MINISTER for Infrastructure and Transport Darren Chester has announced trucks will be the focus for additional vehicle monitoring cameras around the country, with $2.45 mllion in funding allocated to the camera network.
The funding boost allows the National Heavy Vehicle Regulator (NHVR) to install five additional automatic number plate recognition (ANPR) cameras along Australia's key heavy vehicle corridors and black spots.
Mr Chester says the cameras will help reduce pressure on freight operators to shift goods within unrealistic time constraints, improving road safety as a whole.
"These high-tech monitoring cameras have been shown to be effective and will be in operation by July 2017," Mr Chester said.
"Each camera site costs between $250,000 and $500,000 to establish, depending on what infrastructure, power, communications and security facilities are already in place.
"This is money well spent in terms of detecting risky behaviour and unsafe practice on the roads, and helps narrow our targets for compliance and enforcement efforts.
"With Australia's vital trucking industry gathering for TruckWeek to discuss a range of issues, this funding commitment will not only benefit heavy vehicle drivers, but all motorists."
The NHVR is working alongside state road transport authorities to establish suitable camera sites, basing the decision on high traffic volumes and busy freight routes, in order to best utilise these cameras.
Mr Chester says the NHVR will commence a pilot project to link heavy vehicle monitoring networks across Victoria, New South Wales and South Australia.
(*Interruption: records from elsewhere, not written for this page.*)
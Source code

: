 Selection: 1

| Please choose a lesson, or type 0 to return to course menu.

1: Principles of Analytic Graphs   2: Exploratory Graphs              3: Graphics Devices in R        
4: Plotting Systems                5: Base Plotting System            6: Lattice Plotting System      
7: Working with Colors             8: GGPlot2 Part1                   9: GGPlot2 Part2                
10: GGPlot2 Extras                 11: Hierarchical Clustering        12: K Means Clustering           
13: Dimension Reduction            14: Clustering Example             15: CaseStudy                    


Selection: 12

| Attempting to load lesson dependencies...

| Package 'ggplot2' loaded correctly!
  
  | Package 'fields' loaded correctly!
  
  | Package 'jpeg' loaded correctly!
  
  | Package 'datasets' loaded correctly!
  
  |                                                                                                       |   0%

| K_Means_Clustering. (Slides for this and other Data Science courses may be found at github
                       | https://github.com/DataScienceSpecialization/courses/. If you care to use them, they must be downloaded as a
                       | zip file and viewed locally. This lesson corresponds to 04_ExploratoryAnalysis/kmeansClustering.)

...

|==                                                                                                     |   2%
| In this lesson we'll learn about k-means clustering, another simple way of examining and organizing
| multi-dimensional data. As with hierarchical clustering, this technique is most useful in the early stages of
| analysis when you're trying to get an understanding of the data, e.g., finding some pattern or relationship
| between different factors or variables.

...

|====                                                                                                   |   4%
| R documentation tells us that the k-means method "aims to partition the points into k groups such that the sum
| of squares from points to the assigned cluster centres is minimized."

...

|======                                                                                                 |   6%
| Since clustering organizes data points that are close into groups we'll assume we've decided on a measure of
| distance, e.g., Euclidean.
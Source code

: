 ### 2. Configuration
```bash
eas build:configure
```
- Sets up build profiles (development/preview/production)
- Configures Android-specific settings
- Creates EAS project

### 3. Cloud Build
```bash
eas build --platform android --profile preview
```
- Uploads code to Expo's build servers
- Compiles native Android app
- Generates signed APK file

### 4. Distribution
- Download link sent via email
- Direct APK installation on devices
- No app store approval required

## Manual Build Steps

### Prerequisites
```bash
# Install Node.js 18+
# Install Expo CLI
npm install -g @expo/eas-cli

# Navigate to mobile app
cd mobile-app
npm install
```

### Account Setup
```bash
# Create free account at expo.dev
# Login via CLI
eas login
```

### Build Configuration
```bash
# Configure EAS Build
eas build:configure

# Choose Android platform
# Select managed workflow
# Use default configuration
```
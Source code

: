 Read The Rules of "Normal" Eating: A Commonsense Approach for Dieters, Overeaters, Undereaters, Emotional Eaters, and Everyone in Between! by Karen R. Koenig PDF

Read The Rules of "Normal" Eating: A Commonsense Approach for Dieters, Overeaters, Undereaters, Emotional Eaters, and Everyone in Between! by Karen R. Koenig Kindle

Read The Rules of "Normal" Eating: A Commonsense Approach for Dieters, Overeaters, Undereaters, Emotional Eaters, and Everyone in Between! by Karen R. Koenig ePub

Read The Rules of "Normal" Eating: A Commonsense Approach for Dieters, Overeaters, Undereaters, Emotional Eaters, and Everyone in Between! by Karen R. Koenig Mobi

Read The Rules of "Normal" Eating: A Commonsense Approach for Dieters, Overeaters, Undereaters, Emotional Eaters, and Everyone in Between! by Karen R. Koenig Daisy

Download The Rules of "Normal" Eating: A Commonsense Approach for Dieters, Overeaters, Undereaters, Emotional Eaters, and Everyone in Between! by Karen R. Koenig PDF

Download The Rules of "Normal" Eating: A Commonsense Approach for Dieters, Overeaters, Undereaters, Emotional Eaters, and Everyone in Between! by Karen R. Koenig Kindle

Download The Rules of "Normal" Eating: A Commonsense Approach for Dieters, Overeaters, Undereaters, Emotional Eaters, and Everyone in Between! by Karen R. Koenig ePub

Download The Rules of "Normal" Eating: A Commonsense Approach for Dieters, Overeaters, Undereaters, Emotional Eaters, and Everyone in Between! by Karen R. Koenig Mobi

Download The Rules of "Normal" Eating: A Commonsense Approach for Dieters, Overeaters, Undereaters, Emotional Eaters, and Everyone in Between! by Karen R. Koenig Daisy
"Putting more cameras on the ground is a critical step. Making sure they share data across borders is the next step.
"The heavy vehicle camera network is part of the NHVR's broader plans for a national compliance and information system which will support real-time, agency-linked, data-collection used by authorised officers at the roadside and in compliance units.
"National visibility of vehicle movements will allow the NHVR and other enforcement agencies to identify drivers and operators that systematically flout fatigue laws."
NHVR Executive Director for Regulatory Compliance Tony Kursius says the cameras are a key component to the delivery of compliance and safety on the roads, and plans to disclose locations within months.
"The National Compliance Information System (NCIS) is central to the NHVR's delivery of regulatory compliance and road safety," Mr Kursius said.
"NCIS will harmonise existing state data to provide a national view which will enable the successful delivery of a consistent, coordinated and effective compliance effort which is fundamental to achieving the safety objectives of the Heavy Vehicle National Law.
"The five additional camera sites, included in the project, will be positioned at the most dangerous and busy sections of the road network with respect to major freight routes, crash blackspots and high risk fatigue areas.
This funding comes as part of the Government's National Road Safety Strategy 2011-20, which includes goals based around road safety and a reduction in fatalities of at least 30 per cent.